Film fans gather for 2022 FLIC festival
The 2022 Flathead Lake International Cinemafest (FLIC) returns for its 10th anniversary this weekend, Jan. 28-30, at the Showboat Stadium 6 in Polson. The event includes 41 films, with full-length features, shorts, animation, student films and documentaries from 18 countries.
An informal kickoff reception from 4 to 5:45 p.m. Friday at the Cove Deli and Pizza offers an opportunity for movie lovers to mingle with filmmakers. Many filmmakers and actors will be on hand for Q&A sessions after their films show and throughout the weekend. A second informal gathering for FLIC filmmakers and attendees is set for 4:40 p.m. Saturday at Blodgett Creamery Coffee Saloon.
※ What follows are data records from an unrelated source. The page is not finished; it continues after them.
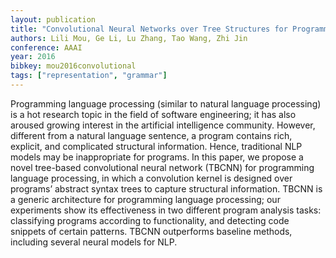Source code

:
```yaml
---
layout: publication
title: "Convolutional Neural Networks over Tree Structures for Programming Language Processing"
authors: Lili Mou, Ge Li, Lu Zhang, Tao Wang, Zhi Jin
conference: AAAI
year: 2016
bibkey: mou2016convolutional
tags: ["representation", "grammar"]
---
```

Programming language processing (similar to natural language processing) is a hot research topic in the field of software engineering; it has also aroused growing interest in the
artificial intelligence community. However, different from a
natural language sentence, a program contains rich, explicit,
and complicated structural information. Hence, traditional
NLP models may be inappropriate for programs. In this paper, we propose a novel tree-based convolutional neural network (TBCNN) for programming language processing, in
which a convolution kernel is designed over programs’ abstract syntax trees to capture structural information. TBCNN
is a generic architecture for programming language processing; our experiments show its effectiveness in two different program analysis tasks: classifying programs according
to functionality, and detecting code snippets of certain patterns. TBCNN outperforms baseline methods, including several neural models for NLP.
Several local and Montana short films will be featured. Polson Middle Schoolers investigate the lore behind the Flathead Lake Monster from various cultural perspectives in “Finding Yawu’nik’.” “Mission Mountain” follows a first-generation rancher learning the business. A 94-year-old Glacier Park ranger reflects on the loss of glaciers in “Your Friend Ranger Doug.” “Winter 1941” uses silent film to tell the story of a young couple in Kalispell when World War II broke out. And the Crow Nation studies the waters of the Little Bighorn River in “Living Water.”
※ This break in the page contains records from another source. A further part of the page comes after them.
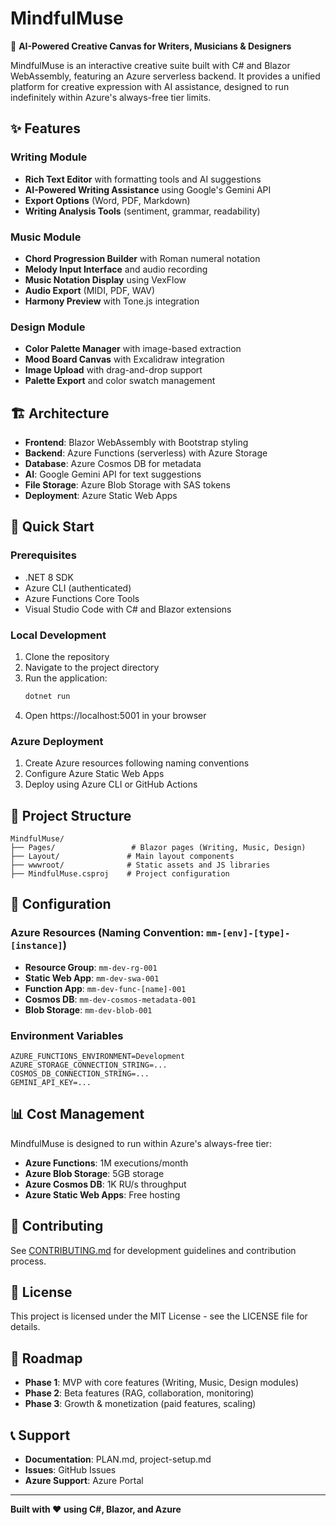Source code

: # MindfulMuse

🧠 **AI-Powered Creative Canvas for Writers, Musicians & Designers**

MindfulMuse is an interactive creative suite built with C# and Blazor WebAssembly, featuring an Azure serverless backend. It provides a unified platform for creative expression with AI assistance, designed to run indefinitely within Azure's always-free tier limits.

## ✨ Features

### Writing Module
- **Rich Text Editor** with formatting tools and AI suggestions
- **AI-Powered Writing Assistance** using Google's Gemini API
- **Export Options** (Word, PDF, Markdown)
- **Writing Analysis Tools** (sentiment, grammar, readability)

### Music Module
- **Chord Progression Builder** with Roman numeral notation
- **Melody Input Interface** and audio recording
- **Music Notation Display** using VexFlow
- **Audio Export** (MIDI, PDF, WAV)
- **Harmony Preview** with Tone.js integration

### Design Module
- **Color Palette Manager** with image-based extraction
- **Mood Board Canvas** with Excalidraw integration
- **Image Upload** with drag-and-drop support
- **Palette Export** and color swatch management

## 🏗️ Architecture

- **Frontend**: Blazor WebAssembly with Bootstrap styling
- **Backend**: Azure Functions (serverless) with Azure Storage
- **Database**: Azure Cosmos DB for metadata
- **AI**: Google Gemini API for text suggestions
- **File Storage**: Azure Blob Storage with SAS tokens
- **Deployment**: Azure Static Web Apps

## 🚀 Quick Start

### Prerequisites
- .NET 8 SDK
- Azure CLI (authenticated)
- Azure Functions Core Tools
- Visual Studio Code with C# and Blazor extensions

### Local Development
1. Clone the repository
2. Navigate to the project directory
3. Run the application:
   ```bash
   dotnet run
   ```
4. Open https://localhost:5001 in your browser

### Azure Deployment
1. Create Azure resources following naming conventions
2. Configure Azure Static Web Apps
3. Deploy using Azure CLI or GitHub Actions

## 📁 Project Structure

```
MindfulMuse/
├── Pages/                 # Blazor pages (Writing, Music, Design)
├── Layout/               # Main layout components
├── wwwroot/              # Static assets and JS libraries
├── MindfulMuse.csproj    # Project configuration
```

## 🔧 Configuration

### Azure Resources (Naming Convention: `mm-[env]-[type]-[instance]`)

- **Resource Group**: `mm-dev-rg-001`
- **Static Web App**: `mm-dev-swa-001`
- **Function App**: `mm-dev-func-[name]-001`
- **Cosmos DB**: `mm-dev-cosmos-metadata-001`
- **Blob Storage**: `mm-dev-blob-001`

### Environment Variables
```
AZURE_FUNCTIONS_ENVIRONMENT=Development
AZURE_STORAGE_CONNECTION_STRING=...
COSMOS_DB_CONNECTION_STRING=...
GEMINI_API_KEY=...
```

## 📊 Cost Management

MindfulMuse is designed to run within Azure's always-free tier:
- **Azure Functions**: 1M executions/month
- **Azure Blob Storage**: 5GB storage
- **Azure Cosmos DB**: 1K RU/s throughput
- **Azure Static Web Apps**: Free hosting

## 🤝 Contributing

See [CONTRIBUTING.md](CONTRIBUTING.md) for development guidelines and contribution process.

## 📄 License

This project is licensed under the MIT License - see the LICENSE file for details.

## 🎯 Roadmap

- **Phase 1**: MVP with core features (Writing, Music, Design modules)
- **Phase 2**: Beta features (RAG, collaboration, monitoring)
- **Phase 3**: Growth & monetization (paid features, scaling)

## 📞 Support

- **Documentation**: PLAN.md, project-setup.md
- **Issues**: GitHub Issues
- **Azure Support**: Azure Portal

---

**Built with ❤️ using C#, Blazor, and Azure**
The festival offers choices on two screens throughout the weekend. Two great features are offered Friday night. “Open Field” is a high action documentary about women in the NFL. And in “Landlocked,” a man reunites with estranged transgender parent as they as they journey to scatter his late mother’s ashes.
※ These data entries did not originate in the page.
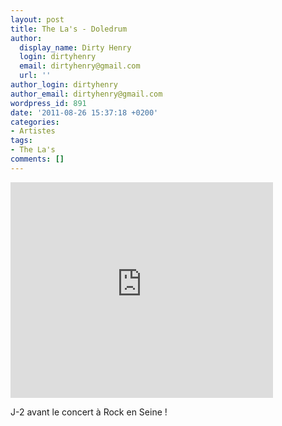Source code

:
 ```yaml
---
layout: post
title: The La's - Doledrum
author:
  display_name: Dirty Henry
  login: dirtyhenry
  email: dirtyhenry@gmail.com
  url: ''
author_login: dirtyhenry
author_email: dirtyhenry@gmail.com
wordpress_id: 891
date: '2011-08-26 15:37:18 +0200'
categories:
- Artistes
tags:
- The La's
comments: []
---
```

<iframe width="420" height="345" src="http://www.youtube.com/embed/ZvHpLflwPfc" frameborder="0" allowfullscreen></iframe>

J-2 avant le concert à Rock en Seine !
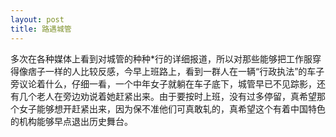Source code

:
 ```yaml
---
layout: post
title: 路遇城管
---
```

多次在各种媒体上看到对城管的种种*行的详细报道，所以对那些能够把工作服穿得像痞子一样的人比较反感，今早上班路上，看到一群人在一辆&ldquo;行政执法&rdquo;的车子旁议论着什么，仔细一看，一个中年女子就躺在车子底下，城管早已不见踪影，还有几个老人在旁边劝说着她赶紧出来。由于要按时上班，没有过多停留，真希望那个女子能够想开赶紧出来，因为保不准他们可真敢轧的，真希望这个有着中国特色的机构能够早点退出历史舞台。
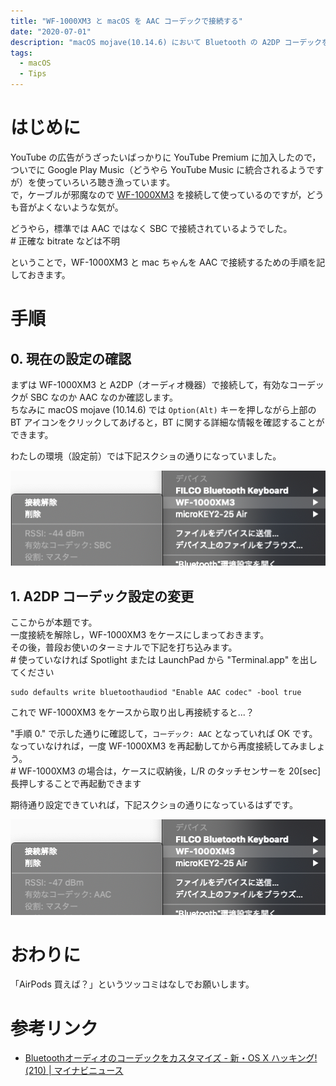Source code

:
 ```yaml
---
title: "WF-1000XM3 と macOS を AAC コーデックで接続する"
date: "2020-07-01"
description: "macOS mojave(10.14.6) において Bluetooth の A2DP コーデックを切り替える"
tags:
  - macOS
  - Tips
---
```


# はじめに

YouTube の広告がうざったいばっかりに YouTube Premium に加入したので，ついでに Google Play Music（どうやら YouTube Music に統合されるようですが）を使っていろいろ聴き漁っています。  
で，ケーブルが邪魔なので [WF-1000XM3](https://www.sony.jp/headphone/products/WF-1000XM3/) を接続して使っているのですが，どうも音がよくないような気が。

どうやら，標準では AAC ではなく SBC で接続されているようでした。  
\# 正確な bitrate などは不明

ということで，WF-1000XM3 と mac ちゃんを AAC で接続するための手順を記しておきます。

# 手順

## 0. 現在の設定の確認

まずは WF-1000XM3 と A2DP（オーディオ機器）で接続して，有効なコーデックが SBC なのか AAC なのか確認します。  
ちなみに macOS mojave (10.14.6) では `Option(Alt)` キーを押しながら上部の BT アイコンをクリックしてあげると，BT に関する詳細な情報を確認することができます。

わたしの環境（設定前）では下記スクショの通りになっていました。

![画像1](./img_0.png)

## 1. A2DP コーデック設定の変更

ここからが本題です。  
一度接続を解除し，WF-1000XM3 をケースにしまっておきます。  
その後，普段お使いのターミナルで下記を打ち込みます。  
\# 使っていなければ Spotlight または LaunchPad から "Terminal.app" を出してください

```
sudo defaults write bluetoothaudiod "Enable AAC codec" -bool true
```

これで WF-1000XM3 をケースから取り出し再接続すると...？

"手順 0." で示した通りに確認して，`コーデック: AAC` となっていれば OK です。  
なっていなければ，一度 WF-1000XM3 を再起動してから再度接続してみましょう。  
\# WF-1000XM3 の場合は，ケースに収納後，L/R のタッチセンサーを 20[sec] 長押しすることで再起動できます  

期待通り設定できていれば，下記スクショの通りになっているはずです。

![画像2](./img_1.png)

# おわりに

「AirPods 買えば？」というツッコミはなしでお願いします。

# 参考リンク

* [Bluetoothオーディオのコーデックをカスタマイズ - 新・OS X ハッキング!(210) | マイナビニュース](https://news.mynavi.jp/article/osxhack-210/)

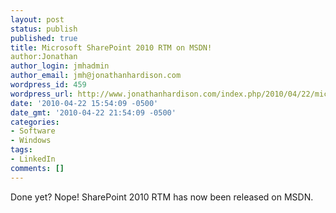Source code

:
 ```yaml
---
layout: post
status: publish
published: true
title: Microsoft SharePoint 2010 RTM on MSDN!
author:Jonathan
author_login: jmhadmin
author_email: jmh@jonathanhardison.com
wordpress_id: 459
wordpress_url: http://www.jonathanhardison.com/index.php/2010/04/22/microsoft-sharepoint-2010-rtm-on-msdn/
date: '2010-04-22 15:54:09 -0500'
date_gmt: '2010-04-22 21:54:09 -0500'
categories:
- Software
- Windows
tags:
- LinkedIn
comments: []
---
```

Done yet? Nope! SharePoint 2010 RTM has now been released on MSDN.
“This is a very poignant, powerful story, about dealing with change in people’s lives, and how love ultimately prevails,” FLIC producer David King said. Evocative of compassion and understanding.”
Another feature-length film, “Ranch Water,” (Sat. 2:45 p.m.) provides some “very powerful performances,” said King, as sisters and friends reunite before the family ranch is sold.
Compelling, eclectic stories abound throughout the weekend, from “Finding Courage,” a feature-length documentary of a former journalist for the Chinese Communist Party as she struggles to adapt to life in America and heal family wounds from a tragic past, to the short film “Feeling Through,” the story of a chance meeting between a teen and a man who is deaf and blind, to “Orbital Christmas,” in which a resident of a city on the Moon stows away on the Space Station.
“We have a very strong slate of films this year,” King said. “It’s great to see people coming back out to see movies.
Special events include a kids’ show, “Clifford the Big Red Dog” (9:30 a.m. Saturday), including a free breakfast provided by the Rotary Club. The classic blockbuster “Jurassic Park” screens at 11:30 a.m. Sunday, followed by a discussion with the film’s producer, Gerald Molen, a local resident.
Stand-up comedians Brian Kiley and Adam Yenser present a live show, “Comedians in Chairs Eating Popcorn,” at 8 p.m. Saturday.
The FLIC 2022 weekend draws to a festive close with an awards show and dessert reception, free to the public, from 5:30 to 6:30 p.m. Sunday at the theater.
Visit flicpolson.com for a full schedule and ticket information. If you can’t decide which of two overlapping films to take in, encore showings of most films will play in the theater throughout the following week.